(WORK TASK)
From the line with "inlined variants using" through the final line below, restate each line word for word and return nothing else.

═══ MATERIAL PROVIDED ═══

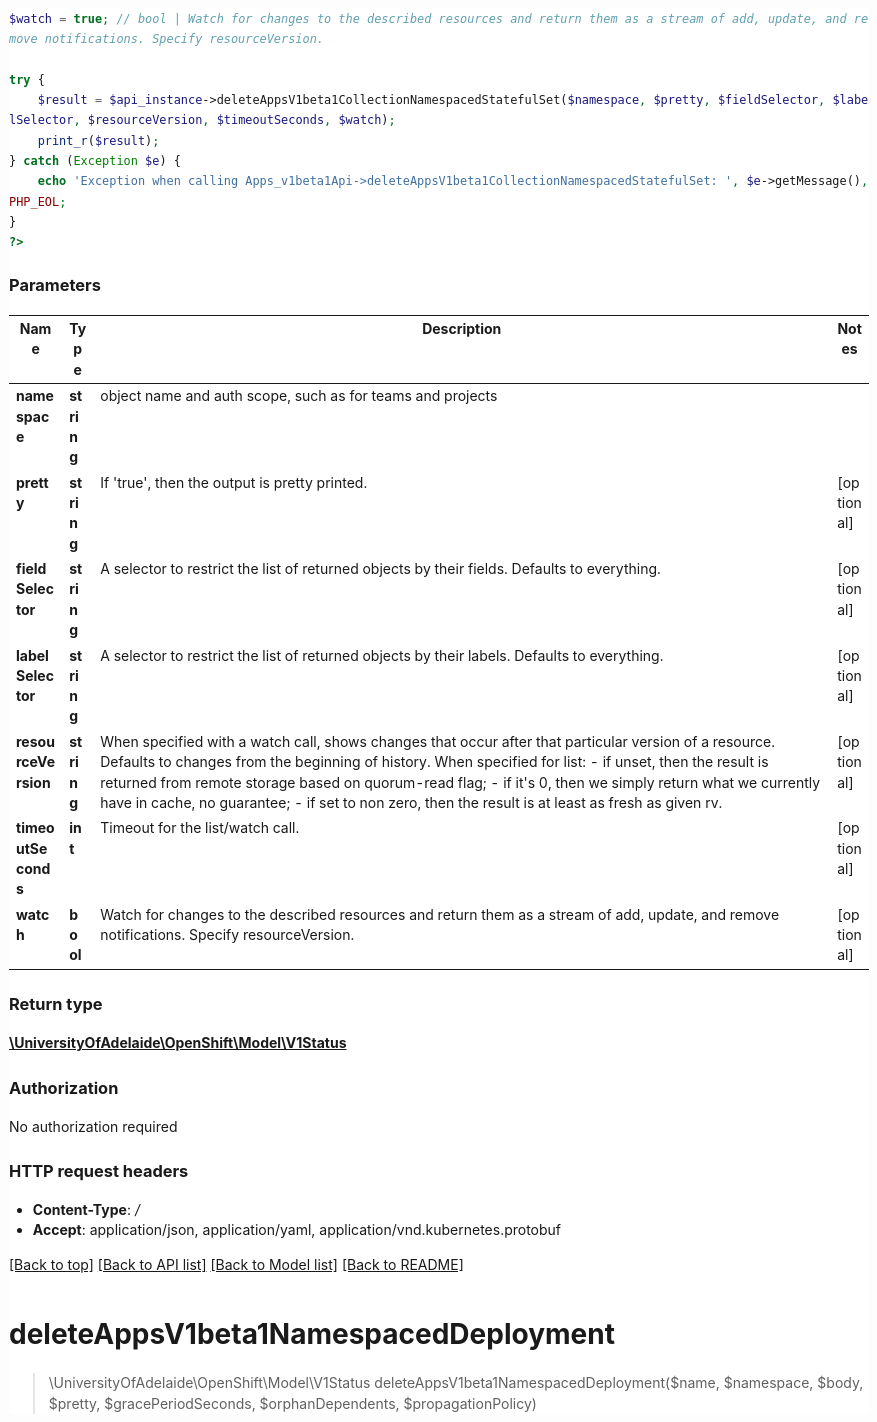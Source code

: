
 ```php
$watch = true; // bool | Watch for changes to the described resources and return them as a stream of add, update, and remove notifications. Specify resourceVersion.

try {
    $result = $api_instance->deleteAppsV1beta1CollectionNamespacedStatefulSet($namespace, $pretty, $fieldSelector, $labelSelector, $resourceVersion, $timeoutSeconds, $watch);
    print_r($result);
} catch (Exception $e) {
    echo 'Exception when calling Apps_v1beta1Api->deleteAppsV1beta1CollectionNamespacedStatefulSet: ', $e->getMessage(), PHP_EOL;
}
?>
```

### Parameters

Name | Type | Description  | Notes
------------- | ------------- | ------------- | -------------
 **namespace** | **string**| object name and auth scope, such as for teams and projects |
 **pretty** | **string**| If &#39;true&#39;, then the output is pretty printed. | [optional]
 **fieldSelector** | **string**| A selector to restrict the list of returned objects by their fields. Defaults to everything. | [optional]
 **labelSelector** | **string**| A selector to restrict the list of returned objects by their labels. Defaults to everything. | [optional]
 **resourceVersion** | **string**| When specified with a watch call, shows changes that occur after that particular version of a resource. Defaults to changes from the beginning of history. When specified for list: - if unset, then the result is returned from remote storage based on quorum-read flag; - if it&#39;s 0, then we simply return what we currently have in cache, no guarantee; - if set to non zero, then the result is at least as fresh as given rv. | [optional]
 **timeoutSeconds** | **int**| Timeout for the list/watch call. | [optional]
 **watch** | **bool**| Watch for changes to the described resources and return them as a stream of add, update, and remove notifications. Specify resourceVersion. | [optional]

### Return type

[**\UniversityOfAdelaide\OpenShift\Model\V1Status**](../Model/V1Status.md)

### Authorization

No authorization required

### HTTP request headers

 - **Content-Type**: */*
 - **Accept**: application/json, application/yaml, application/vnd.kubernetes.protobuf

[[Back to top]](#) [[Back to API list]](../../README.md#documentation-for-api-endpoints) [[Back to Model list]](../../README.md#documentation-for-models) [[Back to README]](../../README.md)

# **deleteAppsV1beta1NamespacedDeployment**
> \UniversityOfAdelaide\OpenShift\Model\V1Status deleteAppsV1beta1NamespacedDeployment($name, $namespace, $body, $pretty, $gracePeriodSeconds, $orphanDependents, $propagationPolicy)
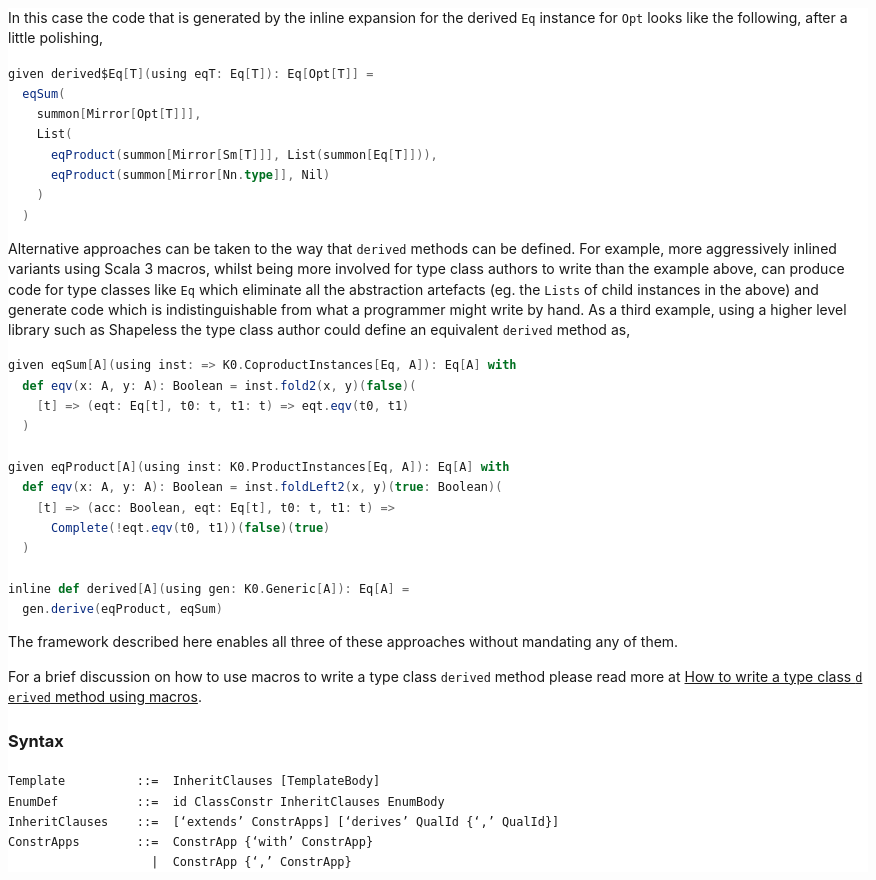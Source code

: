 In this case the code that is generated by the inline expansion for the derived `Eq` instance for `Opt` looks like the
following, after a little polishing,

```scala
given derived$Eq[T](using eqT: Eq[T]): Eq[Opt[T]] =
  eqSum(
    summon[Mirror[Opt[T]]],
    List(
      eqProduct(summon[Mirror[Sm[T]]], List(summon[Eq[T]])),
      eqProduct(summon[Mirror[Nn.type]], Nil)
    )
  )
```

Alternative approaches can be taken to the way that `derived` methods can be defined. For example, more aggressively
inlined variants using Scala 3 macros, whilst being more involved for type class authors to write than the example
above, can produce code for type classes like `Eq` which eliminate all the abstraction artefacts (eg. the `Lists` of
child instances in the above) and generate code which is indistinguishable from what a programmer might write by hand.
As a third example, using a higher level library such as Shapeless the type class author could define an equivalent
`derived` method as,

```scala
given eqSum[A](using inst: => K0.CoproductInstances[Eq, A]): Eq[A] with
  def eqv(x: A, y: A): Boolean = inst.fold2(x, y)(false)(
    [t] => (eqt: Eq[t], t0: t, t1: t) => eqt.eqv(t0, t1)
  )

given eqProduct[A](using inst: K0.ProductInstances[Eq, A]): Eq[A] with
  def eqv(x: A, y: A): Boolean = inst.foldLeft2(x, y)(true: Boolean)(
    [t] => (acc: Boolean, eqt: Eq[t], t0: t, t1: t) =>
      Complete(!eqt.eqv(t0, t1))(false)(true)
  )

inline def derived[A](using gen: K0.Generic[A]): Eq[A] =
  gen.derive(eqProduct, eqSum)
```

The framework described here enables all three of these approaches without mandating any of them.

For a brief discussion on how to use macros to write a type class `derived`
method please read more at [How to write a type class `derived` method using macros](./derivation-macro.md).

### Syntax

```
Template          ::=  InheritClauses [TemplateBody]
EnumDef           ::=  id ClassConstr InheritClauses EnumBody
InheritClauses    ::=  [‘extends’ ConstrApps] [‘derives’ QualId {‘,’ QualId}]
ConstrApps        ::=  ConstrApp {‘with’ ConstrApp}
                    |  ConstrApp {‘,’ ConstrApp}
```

═══

(THE ANSWER)
inlined variants using Scala 3 macros, whilst being more involved for type class authors to write than the example
above, can produce code for type classes like `Eq` which eliminate all the abstraction artefacts (eg. the `Lists` of
child instances in the above) and generate code which is indistinguishable from what a programmer might write by hand.
As a third example, using a higher level library such as Shapeless the type class author could define an equivalent
`derived` method as,

```scala
given eqSum[A](using inst: => K0.CoproductInstances[Eq, A]): Eq[A] with
  def eqv(x: A, y: A): Boolean = inst.fold2(x, y)(false)(
    [t] => (eqt: Eq[t], t0: t, t1: t) => eqt.eqv(t0, t1)
  )

given eqProduct[A](using inst: K0.ProductInstances[Eq, A]): Eq[A] with
  def eqv(x: A, y: A): Boolean = inst.foldLeft2(x, y)(true: Boolean)(
    [t] => (acc: Boolean, eqt: Eq[t], t0: t, t1: t) =>
      Complete(!eqt.eqv(t0, t1))(false)(true)
  )

inline def derived[A](using gen: K0.Generic[A]): Eq[A] =
  gen.derive(eqProduct, eqSum)
```

The framework described here enables all three of these approaches without mandating any of them.

For a brief discussion on how to use macros to write a type class `derived`
method please read more at [How to write a type class `derived` method using macros](./derivation-macro.md).

### Syntax

```
Template          ::=  InheritClauses [TemplateBody]
EnumDef           ::=  id ClassConstr InheritClauses EnumBody
InheritClauses    ::=  [‘extends’ ConstrApps] [‘derives’ QualId {‘,’ QualId}]
ConstrApps        ::=  ConstrApp {‘with’ ConstrApp}
                    |  ConstrApp {‘,’ ConstrApp}
```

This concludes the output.